**What you need to do:**
Your response should be an exact reproduction of the data below, beginning at the line containing "- add matchfile" and ending with the final line.

====== Data ======

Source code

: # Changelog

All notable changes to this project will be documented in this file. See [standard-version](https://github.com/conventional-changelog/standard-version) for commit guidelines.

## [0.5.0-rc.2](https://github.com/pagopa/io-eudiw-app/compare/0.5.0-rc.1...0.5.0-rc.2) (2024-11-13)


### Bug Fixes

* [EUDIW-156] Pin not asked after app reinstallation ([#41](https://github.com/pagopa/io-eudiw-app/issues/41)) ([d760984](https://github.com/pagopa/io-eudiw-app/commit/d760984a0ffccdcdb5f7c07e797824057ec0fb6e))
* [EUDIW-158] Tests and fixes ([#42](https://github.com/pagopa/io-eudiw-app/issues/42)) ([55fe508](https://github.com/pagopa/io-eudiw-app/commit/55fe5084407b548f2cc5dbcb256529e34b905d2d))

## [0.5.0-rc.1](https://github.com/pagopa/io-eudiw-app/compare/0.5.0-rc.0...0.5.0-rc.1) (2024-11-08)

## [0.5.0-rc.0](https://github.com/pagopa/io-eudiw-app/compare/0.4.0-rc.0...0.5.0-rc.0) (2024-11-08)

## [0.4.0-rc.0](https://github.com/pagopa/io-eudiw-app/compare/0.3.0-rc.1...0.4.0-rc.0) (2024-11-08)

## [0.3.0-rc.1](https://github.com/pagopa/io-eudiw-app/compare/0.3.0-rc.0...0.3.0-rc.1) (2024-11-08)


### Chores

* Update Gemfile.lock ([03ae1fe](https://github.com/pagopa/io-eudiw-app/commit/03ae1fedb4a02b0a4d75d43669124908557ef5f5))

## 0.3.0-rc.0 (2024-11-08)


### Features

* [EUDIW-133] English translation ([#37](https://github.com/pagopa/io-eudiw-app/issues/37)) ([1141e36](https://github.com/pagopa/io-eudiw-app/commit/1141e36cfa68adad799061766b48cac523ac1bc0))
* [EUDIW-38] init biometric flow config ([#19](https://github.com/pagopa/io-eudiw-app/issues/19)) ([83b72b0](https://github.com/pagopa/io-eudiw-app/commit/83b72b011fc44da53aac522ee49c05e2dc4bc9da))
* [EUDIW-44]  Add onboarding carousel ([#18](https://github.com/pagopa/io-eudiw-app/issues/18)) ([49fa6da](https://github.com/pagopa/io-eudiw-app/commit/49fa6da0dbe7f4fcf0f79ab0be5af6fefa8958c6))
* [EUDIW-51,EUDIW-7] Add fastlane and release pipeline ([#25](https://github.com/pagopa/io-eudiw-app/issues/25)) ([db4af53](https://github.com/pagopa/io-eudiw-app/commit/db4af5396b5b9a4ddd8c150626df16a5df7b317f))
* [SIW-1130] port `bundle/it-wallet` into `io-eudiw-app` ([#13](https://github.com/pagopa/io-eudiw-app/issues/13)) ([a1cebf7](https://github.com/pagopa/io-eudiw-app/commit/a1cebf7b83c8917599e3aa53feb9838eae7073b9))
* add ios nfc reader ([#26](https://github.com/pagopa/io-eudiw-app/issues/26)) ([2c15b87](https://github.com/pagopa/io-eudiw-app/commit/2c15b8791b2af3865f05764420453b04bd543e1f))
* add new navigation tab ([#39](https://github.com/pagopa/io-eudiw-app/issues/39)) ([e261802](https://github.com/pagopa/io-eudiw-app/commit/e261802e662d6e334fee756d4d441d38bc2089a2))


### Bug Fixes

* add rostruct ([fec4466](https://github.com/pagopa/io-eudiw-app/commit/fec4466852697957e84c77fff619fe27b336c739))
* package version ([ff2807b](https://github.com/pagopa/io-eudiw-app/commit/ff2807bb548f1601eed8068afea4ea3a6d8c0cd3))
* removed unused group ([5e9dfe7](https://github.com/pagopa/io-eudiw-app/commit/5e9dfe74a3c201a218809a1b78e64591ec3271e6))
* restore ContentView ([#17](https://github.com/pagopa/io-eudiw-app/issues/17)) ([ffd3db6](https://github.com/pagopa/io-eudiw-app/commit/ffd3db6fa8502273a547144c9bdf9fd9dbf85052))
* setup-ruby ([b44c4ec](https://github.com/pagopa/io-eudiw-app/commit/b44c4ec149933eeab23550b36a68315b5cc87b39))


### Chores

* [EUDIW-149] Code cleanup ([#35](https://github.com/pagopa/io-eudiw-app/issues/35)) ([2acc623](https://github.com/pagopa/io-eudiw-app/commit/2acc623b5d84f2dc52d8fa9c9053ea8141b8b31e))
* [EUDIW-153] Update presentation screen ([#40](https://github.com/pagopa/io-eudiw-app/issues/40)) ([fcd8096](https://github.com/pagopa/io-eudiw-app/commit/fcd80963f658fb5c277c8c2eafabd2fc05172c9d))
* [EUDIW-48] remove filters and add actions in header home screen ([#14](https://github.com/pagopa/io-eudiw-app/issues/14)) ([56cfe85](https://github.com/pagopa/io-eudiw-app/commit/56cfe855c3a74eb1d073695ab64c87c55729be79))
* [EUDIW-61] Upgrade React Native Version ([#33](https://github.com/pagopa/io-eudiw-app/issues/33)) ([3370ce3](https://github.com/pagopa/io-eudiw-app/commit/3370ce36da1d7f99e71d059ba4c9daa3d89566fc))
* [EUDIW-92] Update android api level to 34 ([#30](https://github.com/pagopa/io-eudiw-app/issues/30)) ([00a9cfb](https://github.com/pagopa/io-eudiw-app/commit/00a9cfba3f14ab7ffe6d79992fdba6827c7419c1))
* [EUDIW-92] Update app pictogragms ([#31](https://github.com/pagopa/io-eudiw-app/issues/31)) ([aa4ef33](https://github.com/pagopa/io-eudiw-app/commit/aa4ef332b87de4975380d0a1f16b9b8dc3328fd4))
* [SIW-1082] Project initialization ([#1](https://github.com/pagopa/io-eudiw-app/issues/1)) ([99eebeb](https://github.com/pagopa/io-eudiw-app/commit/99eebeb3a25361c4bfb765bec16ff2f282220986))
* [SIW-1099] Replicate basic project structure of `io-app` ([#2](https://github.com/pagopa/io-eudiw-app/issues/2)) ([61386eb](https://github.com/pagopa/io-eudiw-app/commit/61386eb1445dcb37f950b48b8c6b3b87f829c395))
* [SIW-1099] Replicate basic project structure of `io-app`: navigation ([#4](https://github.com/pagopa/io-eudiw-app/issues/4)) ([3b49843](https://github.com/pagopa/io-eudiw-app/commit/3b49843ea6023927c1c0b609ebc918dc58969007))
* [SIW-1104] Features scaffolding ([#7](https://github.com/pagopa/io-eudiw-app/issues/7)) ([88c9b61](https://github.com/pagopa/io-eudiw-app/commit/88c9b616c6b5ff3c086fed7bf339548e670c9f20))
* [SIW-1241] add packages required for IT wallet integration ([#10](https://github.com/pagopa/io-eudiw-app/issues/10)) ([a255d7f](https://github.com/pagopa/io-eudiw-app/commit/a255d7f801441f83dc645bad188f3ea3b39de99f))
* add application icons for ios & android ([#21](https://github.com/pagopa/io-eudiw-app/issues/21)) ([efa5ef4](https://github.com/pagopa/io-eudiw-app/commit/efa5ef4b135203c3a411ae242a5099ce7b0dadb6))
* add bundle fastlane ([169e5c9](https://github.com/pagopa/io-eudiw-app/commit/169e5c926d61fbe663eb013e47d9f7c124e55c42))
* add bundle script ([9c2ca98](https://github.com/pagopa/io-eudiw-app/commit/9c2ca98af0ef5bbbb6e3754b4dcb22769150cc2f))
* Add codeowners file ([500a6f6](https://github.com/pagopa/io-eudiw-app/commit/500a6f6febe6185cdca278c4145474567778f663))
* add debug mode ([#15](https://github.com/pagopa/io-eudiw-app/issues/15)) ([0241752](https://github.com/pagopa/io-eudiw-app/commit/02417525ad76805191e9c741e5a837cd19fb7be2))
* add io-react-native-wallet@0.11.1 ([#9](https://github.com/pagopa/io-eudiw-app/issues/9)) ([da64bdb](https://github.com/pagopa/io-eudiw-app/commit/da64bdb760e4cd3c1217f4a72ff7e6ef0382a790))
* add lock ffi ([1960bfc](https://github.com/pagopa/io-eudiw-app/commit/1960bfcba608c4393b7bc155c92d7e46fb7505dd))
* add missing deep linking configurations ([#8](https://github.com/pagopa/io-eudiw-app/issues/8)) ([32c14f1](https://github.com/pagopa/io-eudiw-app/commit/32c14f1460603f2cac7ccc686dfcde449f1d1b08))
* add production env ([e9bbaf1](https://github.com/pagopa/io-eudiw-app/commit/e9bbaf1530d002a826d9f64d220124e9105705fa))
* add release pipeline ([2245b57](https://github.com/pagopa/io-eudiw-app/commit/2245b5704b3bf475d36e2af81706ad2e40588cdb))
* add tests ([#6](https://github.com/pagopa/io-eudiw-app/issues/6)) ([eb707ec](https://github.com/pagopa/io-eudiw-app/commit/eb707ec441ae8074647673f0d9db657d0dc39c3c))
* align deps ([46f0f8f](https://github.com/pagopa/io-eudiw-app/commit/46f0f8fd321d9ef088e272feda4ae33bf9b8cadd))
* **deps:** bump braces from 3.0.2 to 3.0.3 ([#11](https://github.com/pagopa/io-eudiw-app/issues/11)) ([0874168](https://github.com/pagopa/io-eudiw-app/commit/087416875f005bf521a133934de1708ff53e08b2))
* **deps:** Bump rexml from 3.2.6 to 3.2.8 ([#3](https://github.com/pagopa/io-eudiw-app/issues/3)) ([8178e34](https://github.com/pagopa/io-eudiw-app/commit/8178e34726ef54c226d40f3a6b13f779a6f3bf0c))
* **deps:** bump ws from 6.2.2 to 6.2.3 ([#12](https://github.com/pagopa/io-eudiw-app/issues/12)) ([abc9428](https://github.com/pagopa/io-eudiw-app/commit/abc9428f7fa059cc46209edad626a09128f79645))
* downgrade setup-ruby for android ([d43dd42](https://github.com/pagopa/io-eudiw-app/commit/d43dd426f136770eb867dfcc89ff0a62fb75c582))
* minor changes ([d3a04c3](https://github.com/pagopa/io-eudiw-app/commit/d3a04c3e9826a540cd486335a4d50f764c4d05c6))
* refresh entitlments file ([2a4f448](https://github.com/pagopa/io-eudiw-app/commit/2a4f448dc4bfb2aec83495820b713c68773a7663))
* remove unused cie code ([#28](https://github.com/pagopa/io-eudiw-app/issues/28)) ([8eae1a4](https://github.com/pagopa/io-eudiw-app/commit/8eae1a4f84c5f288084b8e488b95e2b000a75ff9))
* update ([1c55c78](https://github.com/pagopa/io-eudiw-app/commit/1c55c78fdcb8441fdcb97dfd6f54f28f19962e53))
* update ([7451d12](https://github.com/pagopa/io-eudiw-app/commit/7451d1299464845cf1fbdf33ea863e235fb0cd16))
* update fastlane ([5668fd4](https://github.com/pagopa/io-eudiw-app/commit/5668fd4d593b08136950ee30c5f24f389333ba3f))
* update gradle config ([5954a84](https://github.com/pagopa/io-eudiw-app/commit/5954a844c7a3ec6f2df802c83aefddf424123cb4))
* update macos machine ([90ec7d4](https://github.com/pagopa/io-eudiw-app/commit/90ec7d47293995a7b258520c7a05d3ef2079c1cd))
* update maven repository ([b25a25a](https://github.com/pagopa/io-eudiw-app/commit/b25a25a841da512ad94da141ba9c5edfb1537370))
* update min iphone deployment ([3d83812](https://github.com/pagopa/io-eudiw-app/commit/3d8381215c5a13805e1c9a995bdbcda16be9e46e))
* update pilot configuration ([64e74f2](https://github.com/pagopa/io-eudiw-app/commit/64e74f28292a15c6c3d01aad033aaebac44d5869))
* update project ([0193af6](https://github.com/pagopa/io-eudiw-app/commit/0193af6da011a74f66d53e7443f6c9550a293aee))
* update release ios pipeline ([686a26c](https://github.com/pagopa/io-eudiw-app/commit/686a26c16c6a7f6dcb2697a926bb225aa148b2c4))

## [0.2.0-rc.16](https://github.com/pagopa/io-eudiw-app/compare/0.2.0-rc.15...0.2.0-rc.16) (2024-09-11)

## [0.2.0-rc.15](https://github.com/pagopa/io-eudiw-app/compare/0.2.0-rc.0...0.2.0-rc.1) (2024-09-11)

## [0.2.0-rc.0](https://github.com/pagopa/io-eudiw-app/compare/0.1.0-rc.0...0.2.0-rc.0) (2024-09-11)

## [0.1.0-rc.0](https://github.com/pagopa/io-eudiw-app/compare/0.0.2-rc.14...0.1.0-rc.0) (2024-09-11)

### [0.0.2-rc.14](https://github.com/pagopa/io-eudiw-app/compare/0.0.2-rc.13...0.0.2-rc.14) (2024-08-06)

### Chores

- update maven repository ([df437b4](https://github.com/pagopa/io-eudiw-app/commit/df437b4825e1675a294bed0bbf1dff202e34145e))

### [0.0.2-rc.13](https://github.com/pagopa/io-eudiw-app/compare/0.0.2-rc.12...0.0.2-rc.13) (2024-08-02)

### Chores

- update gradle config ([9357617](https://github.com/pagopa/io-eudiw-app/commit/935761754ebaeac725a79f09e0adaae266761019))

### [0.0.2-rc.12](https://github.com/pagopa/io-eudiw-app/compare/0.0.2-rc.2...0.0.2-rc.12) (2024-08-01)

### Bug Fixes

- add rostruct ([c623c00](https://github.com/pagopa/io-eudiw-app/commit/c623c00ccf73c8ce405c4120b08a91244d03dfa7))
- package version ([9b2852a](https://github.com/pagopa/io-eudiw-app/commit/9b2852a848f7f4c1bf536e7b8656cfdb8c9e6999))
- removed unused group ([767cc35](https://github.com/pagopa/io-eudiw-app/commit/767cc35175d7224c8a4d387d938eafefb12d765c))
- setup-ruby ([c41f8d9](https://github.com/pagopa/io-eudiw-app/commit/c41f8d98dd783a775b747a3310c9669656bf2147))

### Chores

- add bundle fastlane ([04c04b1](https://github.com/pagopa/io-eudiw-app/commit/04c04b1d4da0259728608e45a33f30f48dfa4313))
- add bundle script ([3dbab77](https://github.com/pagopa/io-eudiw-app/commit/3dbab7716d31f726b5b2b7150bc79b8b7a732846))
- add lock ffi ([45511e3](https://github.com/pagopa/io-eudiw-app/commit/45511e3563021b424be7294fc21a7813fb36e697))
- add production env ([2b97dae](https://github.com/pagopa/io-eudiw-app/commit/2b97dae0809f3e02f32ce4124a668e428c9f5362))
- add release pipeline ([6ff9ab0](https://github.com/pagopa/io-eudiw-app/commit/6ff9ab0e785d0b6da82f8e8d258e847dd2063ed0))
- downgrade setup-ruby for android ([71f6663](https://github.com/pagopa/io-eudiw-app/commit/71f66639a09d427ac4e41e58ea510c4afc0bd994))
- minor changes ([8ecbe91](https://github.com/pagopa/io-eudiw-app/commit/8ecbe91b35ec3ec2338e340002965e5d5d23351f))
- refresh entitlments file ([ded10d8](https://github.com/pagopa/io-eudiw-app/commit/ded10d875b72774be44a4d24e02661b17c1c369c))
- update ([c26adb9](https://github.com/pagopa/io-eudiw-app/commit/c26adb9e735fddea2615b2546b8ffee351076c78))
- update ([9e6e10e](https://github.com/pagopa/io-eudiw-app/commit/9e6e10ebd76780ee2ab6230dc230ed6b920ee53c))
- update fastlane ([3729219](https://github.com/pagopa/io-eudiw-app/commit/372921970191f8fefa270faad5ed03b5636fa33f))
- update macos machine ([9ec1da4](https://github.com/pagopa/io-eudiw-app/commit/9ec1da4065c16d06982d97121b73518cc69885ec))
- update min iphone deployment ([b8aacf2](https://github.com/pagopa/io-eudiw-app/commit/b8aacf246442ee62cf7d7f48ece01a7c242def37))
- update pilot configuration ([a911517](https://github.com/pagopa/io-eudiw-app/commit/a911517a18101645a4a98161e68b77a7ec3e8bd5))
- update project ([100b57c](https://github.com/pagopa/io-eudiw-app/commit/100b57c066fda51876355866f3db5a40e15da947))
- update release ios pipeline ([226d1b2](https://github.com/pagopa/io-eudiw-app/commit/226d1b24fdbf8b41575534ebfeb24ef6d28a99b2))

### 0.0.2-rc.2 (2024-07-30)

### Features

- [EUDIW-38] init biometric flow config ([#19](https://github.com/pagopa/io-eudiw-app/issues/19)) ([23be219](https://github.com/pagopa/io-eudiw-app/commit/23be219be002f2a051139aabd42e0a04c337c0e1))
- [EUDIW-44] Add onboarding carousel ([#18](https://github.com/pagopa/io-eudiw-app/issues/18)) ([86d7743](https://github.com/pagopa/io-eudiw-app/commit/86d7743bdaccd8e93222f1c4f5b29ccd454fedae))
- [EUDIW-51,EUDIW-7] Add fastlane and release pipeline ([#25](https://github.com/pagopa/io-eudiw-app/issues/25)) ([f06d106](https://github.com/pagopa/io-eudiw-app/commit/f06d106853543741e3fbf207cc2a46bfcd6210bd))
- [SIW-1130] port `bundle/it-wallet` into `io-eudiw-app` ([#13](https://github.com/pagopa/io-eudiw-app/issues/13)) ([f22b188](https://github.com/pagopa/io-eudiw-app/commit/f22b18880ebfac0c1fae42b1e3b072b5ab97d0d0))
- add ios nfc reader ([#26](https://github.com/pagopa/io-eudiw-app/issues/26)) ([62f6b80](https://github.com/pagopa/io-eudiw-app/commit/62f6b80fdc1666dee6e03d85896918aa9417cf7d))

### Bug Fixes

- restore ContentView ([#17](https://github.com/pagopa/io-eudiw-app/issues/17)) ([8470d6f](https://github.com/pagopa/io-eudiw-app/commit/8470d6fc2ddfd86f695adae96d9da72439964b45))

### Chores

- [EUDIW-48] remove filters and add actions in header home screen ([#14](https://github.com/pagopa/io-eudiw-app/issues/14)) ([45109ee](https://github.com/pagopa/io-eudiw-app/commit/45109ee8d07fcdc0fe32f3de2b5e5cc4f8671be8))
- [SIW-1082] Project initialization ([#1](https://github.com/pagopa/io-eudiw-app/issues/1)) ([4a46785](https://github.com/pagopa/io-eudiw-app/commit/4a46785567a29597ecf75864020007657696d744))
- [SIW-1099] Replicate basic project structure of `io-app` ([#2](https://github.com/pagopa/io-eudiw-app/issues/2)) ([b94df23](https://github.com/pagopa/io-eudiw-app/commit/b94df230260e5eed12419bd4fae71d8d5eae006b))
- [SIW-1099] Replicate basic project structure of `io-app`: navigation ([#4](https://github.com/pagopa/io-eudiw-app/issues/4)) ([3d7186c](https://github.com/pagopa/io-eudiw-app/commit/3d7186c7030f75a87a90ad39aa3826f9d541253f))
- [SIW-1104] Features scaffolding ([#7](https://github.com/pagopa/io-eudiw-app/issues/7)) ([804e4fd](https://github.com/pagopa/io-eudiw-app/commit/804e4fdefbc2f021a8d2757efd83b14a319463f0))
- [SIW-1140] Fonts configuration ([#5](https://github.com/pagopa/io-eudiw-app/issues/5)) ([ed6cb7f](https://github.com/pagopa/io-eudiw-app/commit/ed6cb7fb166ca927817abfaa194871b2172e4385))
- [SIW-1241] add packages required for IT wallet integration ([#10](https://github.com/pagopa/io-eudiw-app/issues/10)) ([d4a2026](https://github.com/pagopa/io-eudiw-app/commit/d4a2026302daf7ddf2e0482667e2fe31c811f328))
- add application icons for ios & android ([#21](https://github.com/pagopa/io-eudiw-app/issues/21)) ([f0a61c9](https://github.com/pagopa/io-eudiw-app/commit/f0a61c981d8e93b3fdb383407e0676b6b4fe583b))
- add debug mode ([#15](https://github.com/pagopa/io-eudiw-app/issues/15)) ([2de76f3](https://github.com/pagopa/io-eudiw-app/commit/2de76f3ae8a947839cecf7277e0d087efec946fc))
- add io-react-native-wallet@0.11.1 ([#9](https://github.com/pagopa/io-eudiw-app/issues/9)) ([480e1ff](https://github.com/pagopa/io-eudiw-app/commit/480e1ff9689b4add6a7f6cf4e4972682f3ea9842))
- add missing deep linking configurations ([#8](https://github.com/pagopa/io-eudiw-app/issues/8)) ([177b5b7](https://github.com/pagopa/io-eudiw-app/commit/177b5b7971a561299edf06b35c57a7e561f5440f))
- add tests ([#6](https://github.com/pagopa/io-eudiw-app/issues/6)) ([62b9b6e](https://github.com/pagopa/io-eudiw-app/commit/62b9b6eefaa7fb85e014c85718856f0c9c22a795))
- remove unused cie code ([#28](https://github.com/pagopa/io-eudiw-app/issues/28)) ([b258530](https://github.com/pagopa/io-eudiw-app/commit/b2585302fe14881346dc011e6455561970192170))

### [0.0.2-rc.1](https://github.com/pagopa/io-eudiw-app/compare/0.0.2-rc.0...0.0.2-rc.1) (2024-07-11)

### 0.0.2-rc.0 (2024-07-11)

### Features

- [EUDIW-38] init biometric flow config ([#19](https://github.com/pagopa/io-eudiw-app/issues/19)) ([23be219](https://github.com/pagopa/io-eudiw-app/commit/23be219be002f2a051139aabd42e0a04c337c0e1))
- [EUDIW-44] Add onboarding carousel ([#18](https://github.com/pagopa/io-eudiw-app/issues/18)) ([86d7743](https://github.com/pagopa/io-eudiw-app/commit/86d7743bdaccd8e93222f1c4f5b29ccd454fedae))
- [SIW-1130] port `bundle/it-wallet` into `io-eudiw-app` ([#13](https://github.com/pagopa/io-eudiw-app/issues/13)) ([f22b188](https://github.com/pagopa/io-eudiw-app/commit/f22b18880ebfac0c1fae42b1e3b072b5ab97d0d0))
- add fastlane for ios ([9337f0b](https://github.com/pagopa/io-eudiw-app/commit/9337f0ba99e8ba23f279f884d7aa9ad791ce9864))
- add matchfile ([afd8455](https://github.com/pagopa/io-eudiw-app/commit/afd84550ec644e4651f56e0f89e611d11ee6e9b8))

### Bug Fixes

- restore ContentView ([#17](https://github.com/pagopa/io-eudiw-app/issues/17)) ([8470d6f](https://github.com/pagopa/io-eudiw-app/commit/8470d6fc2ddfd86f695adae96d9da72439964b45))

======

**Result of the exercise:**
- add matchfile ([afd8455](https://github.com/pagopa/io-eudiw-app/commit/afd84550ec644e4651f56e0f89e611d11ee6e9b8))

### Bug Fixes

- restore ContentView ([#17](https://github.com/pagopa/io-eudiw-app/issues/17)) ([8470d6f](https://github.com/pagopa/io-eudiw-app/commit/8470d6fc2ddfd86f695adae96d9da72439964b45))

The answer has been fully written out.